Records from a data collection
* * * *

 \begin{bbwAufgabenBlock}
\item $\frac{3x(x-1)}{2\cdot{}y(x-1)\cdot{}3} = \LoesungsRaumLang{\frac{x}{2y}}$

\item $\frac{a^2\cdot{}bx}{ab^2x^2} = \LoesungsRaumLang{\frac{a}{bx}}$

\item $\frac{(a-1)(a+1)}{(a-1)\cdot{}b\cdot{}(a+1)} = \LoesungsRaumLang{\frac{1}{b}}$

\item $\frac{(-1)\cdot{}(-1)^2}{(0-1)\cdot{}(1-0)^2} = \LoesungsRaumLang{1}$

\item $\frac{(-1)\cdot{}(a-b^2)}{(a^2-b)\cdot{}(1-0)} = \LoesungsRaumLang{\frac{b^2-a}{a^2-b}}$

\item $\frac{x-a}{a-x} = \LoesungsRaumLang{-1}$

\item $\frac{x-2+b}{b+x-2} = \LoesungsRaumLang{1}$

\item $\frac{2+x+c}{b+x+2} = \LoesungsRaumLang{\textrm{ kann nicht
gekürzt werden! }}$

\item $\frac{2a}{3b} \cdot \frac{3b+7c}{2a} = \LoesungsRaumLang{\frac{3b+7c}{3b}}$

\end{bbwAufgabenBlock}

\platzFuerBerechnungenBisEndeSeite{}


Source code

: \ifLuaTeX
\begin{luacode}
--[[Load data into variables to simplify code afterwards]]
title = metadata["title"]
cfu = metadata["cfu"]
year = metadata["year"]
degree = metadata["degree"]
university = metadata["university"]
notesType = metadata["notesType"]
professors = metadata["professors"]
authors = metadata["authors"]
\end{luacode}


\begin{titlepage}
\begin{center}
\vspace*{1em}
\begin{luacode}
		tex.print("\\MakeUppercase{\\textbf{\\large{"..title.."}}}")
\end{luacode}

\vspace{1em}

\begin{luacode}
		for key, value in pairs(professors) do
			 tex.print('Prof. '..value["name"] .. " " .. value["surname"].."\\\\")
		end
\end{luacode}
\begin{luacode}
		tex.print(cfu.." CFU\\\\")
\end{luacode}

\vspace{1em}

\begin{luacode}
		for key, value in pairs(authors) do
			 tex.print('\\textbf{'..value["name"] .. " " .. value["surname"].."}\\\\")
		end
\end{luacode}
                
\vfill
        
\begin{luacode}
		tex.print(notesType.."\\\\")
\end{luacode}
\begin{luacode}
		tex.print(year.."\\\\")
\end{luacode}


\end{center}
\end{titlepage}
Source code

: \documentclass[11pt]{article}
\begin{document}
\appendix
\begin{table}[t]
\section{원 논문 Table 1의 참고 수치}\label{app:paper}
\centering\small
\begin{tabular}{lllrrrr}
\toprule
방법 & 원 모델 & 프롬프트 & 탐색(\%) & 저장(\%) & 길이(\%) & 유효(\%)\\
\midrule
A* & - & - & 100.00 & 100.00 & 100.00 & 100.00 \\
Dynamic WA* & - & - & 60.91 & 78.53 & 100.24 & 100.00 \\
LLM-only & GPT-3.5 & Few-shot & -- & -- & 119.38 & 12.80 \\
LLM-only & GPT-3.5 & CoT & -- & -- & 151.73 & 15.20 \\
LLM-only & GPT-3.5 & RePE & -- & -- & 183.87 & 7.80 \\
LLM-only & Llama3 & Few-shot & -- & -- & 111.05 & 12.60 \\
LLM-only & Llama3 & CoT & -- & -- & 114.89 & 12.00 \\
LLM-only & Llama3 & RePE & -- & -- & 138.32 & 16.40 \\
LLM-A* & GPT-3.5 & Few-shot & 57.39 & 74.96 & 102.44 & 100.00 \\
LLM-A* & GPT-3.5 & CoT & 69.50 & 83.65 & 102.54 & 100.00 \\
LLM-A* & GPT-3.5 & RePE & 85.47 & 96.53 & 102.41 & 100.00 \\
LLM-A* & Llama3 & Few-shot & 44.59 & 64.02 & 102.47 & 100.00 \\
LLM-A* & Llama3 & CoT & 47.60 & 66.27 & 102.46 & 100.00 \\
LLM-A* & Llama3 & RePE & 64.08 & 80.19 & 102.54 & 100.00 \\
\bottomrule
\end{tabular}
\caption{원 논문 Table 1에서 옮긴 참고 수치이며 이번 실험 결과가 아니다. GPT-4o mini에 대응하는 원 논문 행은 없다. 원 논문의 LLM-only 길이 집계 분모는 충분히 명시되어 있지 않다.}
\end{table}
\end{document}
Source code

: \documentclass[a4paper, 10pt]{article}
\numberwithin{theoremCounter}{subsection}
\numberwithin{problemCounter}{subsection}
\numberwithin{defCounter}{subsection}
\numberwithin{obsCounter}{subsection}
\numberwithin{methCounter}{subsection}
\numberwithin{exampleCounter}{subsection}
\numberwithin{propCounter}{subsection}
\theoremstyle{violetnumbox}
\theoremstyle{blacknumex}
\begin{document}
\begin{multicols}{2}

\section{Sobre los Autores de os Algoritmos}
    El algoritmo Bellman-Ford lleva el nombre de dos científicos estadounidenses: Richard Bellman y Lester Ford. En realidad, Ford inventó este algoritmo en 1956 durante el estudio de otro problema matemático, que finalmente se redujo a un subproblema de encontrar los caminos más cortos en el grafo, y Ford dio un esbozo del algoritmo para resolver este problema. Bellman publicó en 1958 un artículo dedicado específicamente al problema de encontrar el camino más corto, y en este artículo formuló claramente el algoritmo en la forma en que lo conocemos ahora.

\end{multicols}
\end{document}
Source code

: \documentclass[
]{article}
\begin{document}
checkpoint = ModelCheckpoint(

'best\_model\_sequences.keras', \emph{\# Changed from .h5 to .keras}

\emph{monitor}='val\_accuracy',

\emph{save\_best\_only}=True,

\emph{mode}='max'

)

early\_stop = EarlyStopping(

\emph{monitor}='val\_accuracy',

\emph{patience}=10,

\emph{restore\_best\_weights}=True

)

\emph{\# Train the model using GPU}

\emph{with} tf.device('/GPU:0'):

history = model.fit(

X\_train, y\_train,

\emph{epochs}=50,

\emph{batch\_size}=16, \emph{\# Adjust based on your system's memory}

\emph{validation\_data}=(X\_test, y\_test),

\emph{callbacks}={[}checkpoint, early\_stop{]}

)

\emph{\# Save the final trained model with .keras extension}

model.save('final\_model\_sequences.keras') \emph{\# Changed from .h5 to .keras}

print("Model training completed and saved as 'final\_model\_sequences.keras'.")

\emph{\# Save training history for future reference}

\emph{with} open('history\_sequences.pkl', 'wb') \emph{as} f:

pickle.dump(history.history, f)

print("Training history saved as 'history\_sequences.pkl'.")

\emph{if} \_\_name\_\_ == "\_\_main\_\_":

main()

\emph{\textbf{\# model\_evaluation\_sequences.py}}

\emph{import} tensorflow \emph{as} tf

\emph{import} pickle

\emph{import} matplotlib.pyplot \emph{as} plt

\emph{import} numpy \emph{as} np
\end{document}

* * * *

--- Description of the task ---
Copy out, from the records above, every line that holds the string "True".

--- Answer to this task ---
\emph{save\_best\_only}=True,
\emph{restore\_best\_weights}=True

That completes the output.